Restate the data below word for word, and let no image into your version.

= Beginning of Section =

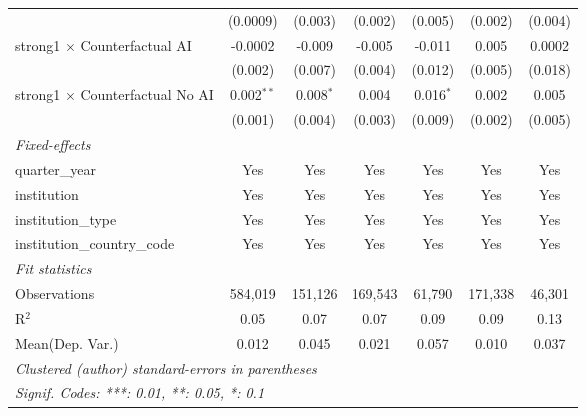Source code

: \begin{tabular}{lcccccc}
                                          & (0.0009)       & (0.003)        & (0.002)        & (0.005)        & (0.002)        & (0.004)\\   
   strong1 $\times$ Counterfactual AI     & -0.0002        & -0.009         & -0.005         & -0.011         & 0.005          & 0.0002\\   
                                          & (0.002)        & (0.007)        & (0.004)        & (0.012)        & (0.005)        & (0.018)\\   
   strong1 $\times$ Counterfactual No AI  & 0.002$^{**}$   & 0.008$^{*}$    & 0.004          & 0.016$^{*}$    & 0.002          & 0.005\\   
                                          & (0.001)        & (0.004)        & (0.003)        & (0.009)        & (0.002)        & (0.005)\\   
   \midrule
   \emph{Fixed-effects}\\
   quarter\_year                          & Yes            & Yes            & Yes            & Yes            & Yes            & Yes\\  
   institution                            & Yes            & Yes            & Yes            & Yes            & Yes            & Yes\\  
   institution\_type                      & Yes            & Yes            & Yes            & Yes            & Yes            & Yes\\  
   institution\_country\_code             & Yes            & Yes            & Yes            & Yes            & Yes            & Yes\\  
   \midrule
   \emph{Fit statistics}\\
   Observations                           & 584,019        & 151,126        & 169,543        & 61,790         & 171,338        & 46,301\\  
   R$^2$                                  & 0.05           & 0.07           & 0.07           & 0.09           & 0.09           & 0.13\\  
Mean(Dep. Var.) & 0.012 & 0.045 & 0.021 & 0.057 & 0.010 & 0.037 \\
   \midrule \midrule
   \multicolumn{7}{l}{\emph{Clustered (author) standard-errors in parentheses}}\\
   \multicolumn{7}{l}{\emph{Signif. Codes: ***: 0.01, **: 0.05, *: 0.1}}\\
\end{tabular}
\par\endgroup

= End of Section =

Task result:
Source code

: \begin{tabular}{lcccccc}
                                          & (0.0009)       & (0.003)        & (0.002)        & (0.005)        & (0.002)        & (0.004)\\   
   strong1 $\times$ Counterfactual AI     & -0.0002        & -0.009         & -0.005         & -0.011         & 0.005          & 0.0002\\   
                                          & (0.002)        & (0.007)        & (0.004)        & (0.012)        & (0.005)        & (0.018)\\   
   strong1 $\times$ Counterfactual No AI  & 0.002$^{**}$   & 0.008$^{*}$    & 0.004          & 0.016$^{*}$    & 0.002          & 0.005\\   
                                          & (0.001)        & (0.004)        & (0.003)        & (0.009)        & (0.002)        & (0.005)\\   
   \midrule
   \emph{Fixed-effects}\\
   quarter\_year                          & Yes            & Yes            & Yes            & Yes            & Yes            & Yes\\  
   institution                            & Yes            & Yes            & Yes            & Yes            & Yes            & Yes\\  
   institution\_type                      & Yes            & Yes            & Yes            & Yes            & Yes            & Yes\\  
   institution\_country\_code             & Yes            & Yes            & Yes            & Yes            & Yes            & Yes\\  
   \midrule
   \emph{Fit statistics}\\
   Observations                           & 584,019        & 151,126        & 169,543        & 61,790         & 171,338        & 46,301\\  
   R$^2$                                  & 0.05           & 0.07           & 0.07           & 0.09           & 0.09           & 0.13\\  
Mean(Dep. Var.) & 0.012 & 0.045 & 0.021 & 0.057 & 0.010 & 0.037 \\
   \midrule \midrule
   \multicolumn{7}{l}{\emph{Clustered (author) standard-errors in parentheses}}\\
   \multicolumn{7}{l}{\emph{Signif. Codes: ***: 0.01, **: 0.05, *: 0.1}}\\
\end{tabular}
\par\endgroup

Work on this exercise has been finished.